アップルのスマートフォン「iPhone」を構成する部品のうち、日本企業が提供する部品の割合が減少傾向にある。11月21日付の日本経済新聞記事『iPhone12分解してみた 韓国勢部品シェア躍進、日本と差』によると、iPhone 12における日本製部品のシェアは、2019年9月20日発売のiPhone 11との比較で0.6ポイント低下し、13.2%になったのだという。また、これまでのジャパンディスプレイ製の液晶から、韓国サムスン電子製の有機ELパネルにディスプレイが移行するなど、韓国企業のシェアが高まっているとも指摘されている。
かつてはアップル製品には日本製部品が多く使われているとされていたが、なぜ最新型iPhoneではそのシェアが低下したのか。楽天証券経済研究所のチーフアナリストで、電子部品業界に詳しい今中能夫氏に話を聞いた。
アップルの“日本企業離れ”はなぜ起こっているのか?
かつて日本企業の部品がiPhoneに多く採用されていた理由は、アップルのCEOが変わったことによるiPhoneの性格の変化に関係しているという。

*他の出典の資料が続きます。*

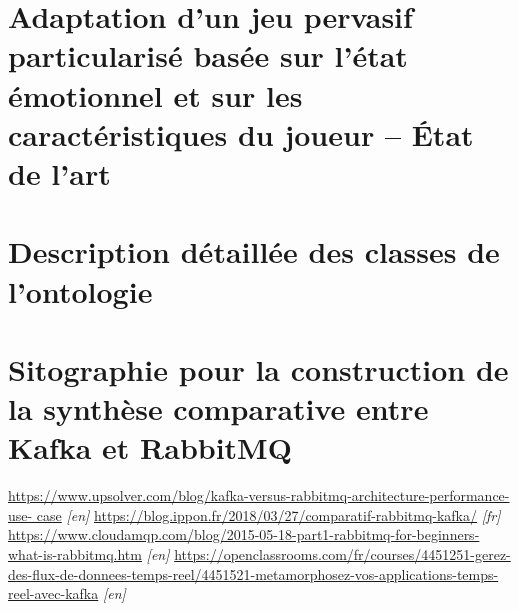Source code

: \documentclass{article}
\begin{document}
\newpage
\renewcommand{\contentsname}{Annexes}\appendix
\section{Adaptation d’un jeu pervasif particularisé basée sur l'état émotionnel et sur les caractéristiques du joueur – État de l’art}\label{ann:eda}
	

\section{Description détaillée des classes de l'ontologie}\label{ann:detailclasses}
	

\section{Sitographie pour la construction de la synthèse comparative entre Kafka et RabbitMQ}\label{ann:kafkarabbitmq}
	\hspace*{-0.5cm}\href{https://www.upsolver.com/blog/kafka-versus-rabbitmq-architecture-performance-use-
	case}{https://www.upsolver.com/blog/kafka-versus-rabbitmq-architecture-performance-use-
	case} \textit{[en]} \medskip\newline
	\href{https://blog.ippon.fr/2018/03/27/comparatif-rabbitmq-kafka/}{https://blog.ippon.fr/2018/03/27/comparatif-rabbitmq-kafka/} \textit{[fr]}\medskip\newline
	\href{https://www.cloudamqp.com/blog/2015-05-18-part1-rabbitmq-for-beginners-what-is-rabbitmq.htm}{https://www.cloudamqp.com/blog/2015-05-18-part1-rabbitmq-for-beginners-what-is-rabbitmq.htm} \textit{[en]}\medskip\newline
	\href{https://openclassrooms.com/fr/courses/4451251-gerez-des-flux-de-donnees-temps-reel/4451521-metamorphosez-vos-applications-temps-reel-avec-kafka}{https://openclassrooms.com/fr/courses/4451251-gerez-des-flux-de-donnees-temps-reel/4451521-metamorphosez-vos-applications-temps-reel-avec-kafka} \textit{[en]}
\end{document}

「スティーブ・ジョブズ氏が存命の頃のアップルは、どこにでもあるような部品を組み合わせておもしろい商品をつくるというコンセプトを掲げていて、Macintosh(マッキントッシュ)やiPhoneもそれに基づいて生み出されました。
それが現在のCEOであるティム・クック氏の就任後は一転し、半導体やCPU、ディスプレイ、カメラなどありとあらゆる部品に最先端技術を詰め込めるだけ詰め込むという方針に変わったのです。
アップルが高級な先端部品にこだわるようになったことで、村田製作所やTDK、アルプスアルパイン、太陽誘電など、日本企業の電子部品が多く使われるようになりました。iPhone 5sやiPhone 6でiPhoneシリーズが急成長した6、7年前は、まさに日本の電子部品企業の独壇場でしたね」(今中氏)
村田製作所は電圧の安定やノイズ除去を行うチップ積層セラミックコンデンサや電波を選別するフィルターが、TDKは高性能・大容量の電池がiPhone 12に採用されている模様であり、今もその技術力を発揮している。
そんな日本企業の部品が現在では1割強のシェアに落ちてしまっている要因としては、実は意外な事実があるという。
「日本の電子部品を扱う企業の技術力や競争力が低下したというわけではなく、最大の要因はiPhone自体の低調にあります。
かつてiPhoneは最先端技術を惜しみなく採用していたので、当然単価も上がっていったのですが、性能の向上が著しかったため販売台数もドンドン増加していきました。ところが、3年ほど前に発売したiPhone Xなどの価格の高騰が著しくなったことで、販売台数が伸び悩むようになったのです。iPhone Xの256GBモデルは約14万円もしましたからね。